We are of opinion that both petitioner’s claims must be denied. From the onset it must be remembered that petitioner is not seeking to exclude from its income amounts received upon trust to meet the cost of perpetual care, a service which would be to the benefit of the lot owners. A fund for that purpose was established as provided by statute and respondent has eliminated from petitioner’s gross income the proper additions to that fund. Here petitioner seeks to exclude from its income amounts expended, or to be expended, for improvements to its own property. From those improvements it reaped a benefit through increased sales, at increased prices. As a practical matter, it is obvious that some expenditure for improvements was necessary if petitioner was to carry out the purpose for which it was organized — the sale of burial plots — for some rearrangement of unimproved property is necessary, not only to induce purchases of plots therein, but to create the plots to be sold. Such improvements had to be made before petitioner could carry on its business; whether *1042the cost thereof was met from income derived from sales of lots or from capital funds derived from sales of stock, or other means, seems immaterial. Also obvious is the desirability of constructing, as early as possible, permanent improvements beyond those essential to a beginning of operations for the reason that, as the property in general is improved, it becomes easier to make sales, and prices may be increased. This is borne out by the fact that petitioner’s expenditures for permanent improvements during the first five years of its operations were considerably in excess of 25 per centum of its sales, and that as the improvements progressed, the scale of prices increased.

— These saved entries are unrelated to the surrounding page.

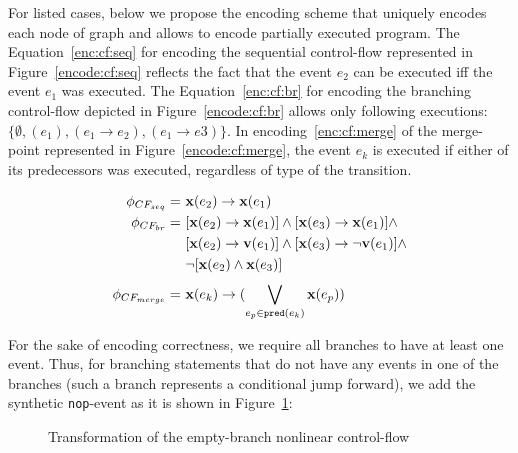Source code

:For listed cases, below we propose the encoding scheme that uniquely encodes each node of graph and allows to encode partially executed program.
The Equation~\ref{enc:cf:seq} for encoding the sequential control-flow represented in Figure~\ref{encode:cf:seq} reflects the fact that the event $e_2$ can be executed iff the event $e_1$ was executed. The Equation~\ref{enc:cf:br} for encoding the branching control-flow depicted in Figure~\ref{encode:cf:br} allows only following executions: $\{\emptyset, (e_1), (e_1 \rightarrow e_2), (e_1 \rightarrow e3) \}$. In encoding~\ref{enc:cf:merge} of the merge-point represented in Figure~\ref{encode:cf:merge}, the event $e_k$ is executed if either of its predecessors was executed, regardless of type of the transition.

\begin{align}
\phi_{CF_{seq}}   = \ & \mathbf{x}(e_2) \rightarrow \mathbf{x}(e_1) \label{enc:cf:seq} \\
\phi_{CF_{br}}    = \ & [\mathbf{x}(e_2) \rightarrow \mathbf{x}(e_1)] \land [\mathbf{x}(e_3) \rightarrow \mathbf{x}(e_1)] \land \nonumber \\
				  &  [\mathbf{x}(e_2) \rightarrow \mathbf{v}(e_1)] \land [\mathbf{x}(e_3) \rightarrow \lnot\mathbf{v}(e_1)] \land \nonumber \\
				  & \lnot [\mathbf{x}(e_2) \land \mathbf{x}(e_3)]  \label{enc:cf:br} \\
\phi_{CF_{merge}} = \ & \mathbf{x}(e_k) \rightarrow (\bigvee\limits_{e_p \in \mathtt{pred}(e_k)}^{} \mathbf{x}(e_p)) \label{enc:cf:merge}
\end{align}


For the sake of encoding correctness, we require all branches to have at least one event. Thus, for branching statements that do not have any events in one of the branches (such a branch represents a conditional jump forward), we add the synthetic \texttt{nop}-event as it is shown in Figure~\ref{encode:branching:nop}:

\begin{figure}[H]
    \centering
    \caption{Transformation of the empty-branch nonlinear control-flow}
    \label{encode:branching:nop}
\end{figure}


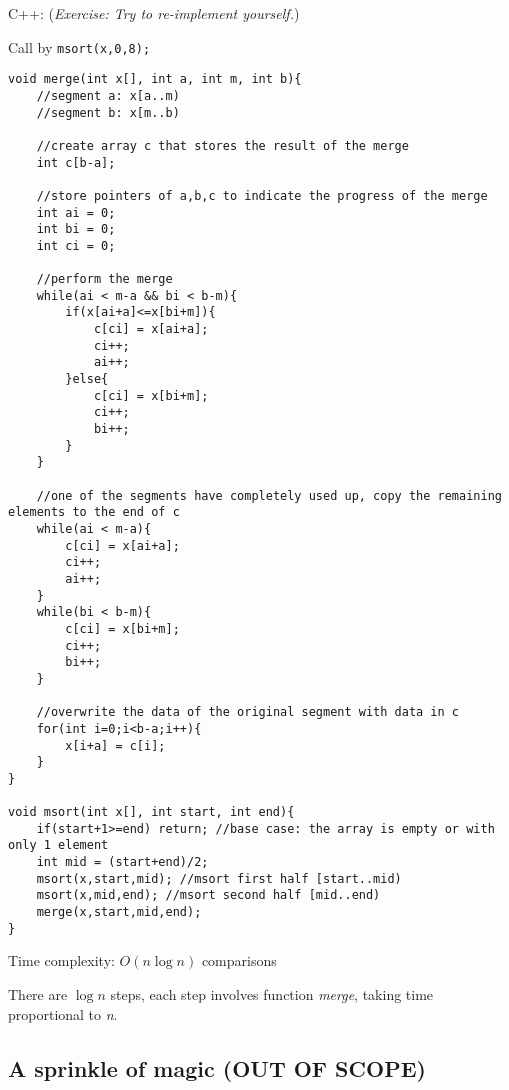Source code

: 
C++: (\textit{Exercise: Try to re-implement yourself.})

Call by \texttt{msort(x,0,8);}

\begin{lstlisting}
void merge(int x[], int a, int m, int b){
    //segment a: x[a..m)
    //segment b: x[m..b)

    //create array c that stores the result of the merge 
    int c[b-a];

    //store pointers of a,b,c to indicate the progress of the merge
    int ai = 0;
    int bi = 0; 
    int ci = 0;
    
    //perform the merge
    while(ai < m-a && bi < b-m){
        if(x[ai+a]<=x[bi+m]){
            c[ci] = x[ai+a];
            ci++;
            ai++;
        }else{
            c[ci] = x[bi+m];
            ci++;
            bi++;
        }
    }

    //one of the segments have completely used up, copy the remaining elements to the end of c
    while(ai < m-a){
        c[ci] = x[ai+a];
        ci++;
        ai++;
    }
    while(bi < b-m){
        c[ci] = x[bi+m];
        ci++;
        bi++;
    }

    //overwrite the data of the original segment with data in c
    for(int i=0;i<b-a;i++){
        x[i+a] = c[i];
    }
}

void msort(int x[], int start, int end){
    if(start+1>=end) return; //base case: the array is empty or with only 1 element
    int mid = (start+end)/2;
    msort(x,start,mid); //msort first half [start..mid)
    msort(x,mid,end); //msort second half [mid..end)
    merge(x,start,mid,end);
}
\end{lstlisting}

Time complexity: $O(n\log n)$ comparisons
\vspace{6mm}

There are $\log n$ steps, each step involves function \textit{merge}, taking time proportional to \textit{n}.

\subsection*{A sprinkle of magic (OUT OF SCOPE)}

Excerpts from some of petitioner’s printed advertising matter, of evidence in the case, serve to illustrate. Leaders such as “ Continual adding of improvements increases values and means higher prices ” and “ Prices are advancing ” call attention to sales of lots in specified sections at a “ Special Pre-Development Price ”, or at “Attractive Prices — Prior to Completion of Development ”, and the following shows the effect of successful development of the property:

Nearly one hundred leading newspapers * * * carried a telegraphic story * * * which referred to Memphis Memorial Park as “ one of the bright spots of the nation’s business horizon.” The story was inspired by the fact that our sales volume is greater than in the last three years.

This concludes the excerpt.